## Problem to solve
When a line in the entries contains the word "Please", copy that line in full.

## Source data
****************************************
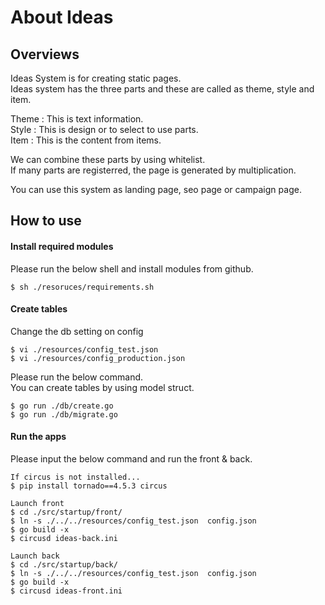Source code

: # About Ideas 
## Overviews

Ideas System is for creating static pages.  
Ideas system has the three parts and these are called as theme, style and item.  
    
  Theme  : This is text information.  
  Style  : This is design or to select to use parts.  
  Item   : This is the content from items.   
  
We can combine these parts by using whitelist.  
If many parts are registerred, the page is generated by multiplication.  
  
You can use this system as landing page, seo page or campaign page.  
  
## How to use
#### Install required modules

Please run the below shell and install modules from github.

    $ sh ./resoruces/requirements.sh

#### Create tables

Change the db setting on config

    $ vi ./resources/config_test.json
    $ vi ./resources/config_production.json    

Please run the below command.  
You can create tables by using model struct.

    $ go run ./db/create.go
    $ go run ./db/migrate.go

#### Run the apps

Please input the below command and run the front & back.

    If circus is not installed...
    $ pip install tornado==4.5.3 circus

    Launch front
    $ cd ./src/startup/front/
    $ ln -s ./../../resources/config_test.json  config.json
    $ go build -x 
    $ circusd ideas-back.ini

    Launch back
    $ cd ./src/startup/back/
    $ ln -s ./../../resources/config_test.json  config.json
    $ go build -x 
    $ circusd ideas-front.ini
****************************************
## Response to the task
Please run the below shell and install modules from github.
Please run the below command.  
Please input the below command and run the front & back.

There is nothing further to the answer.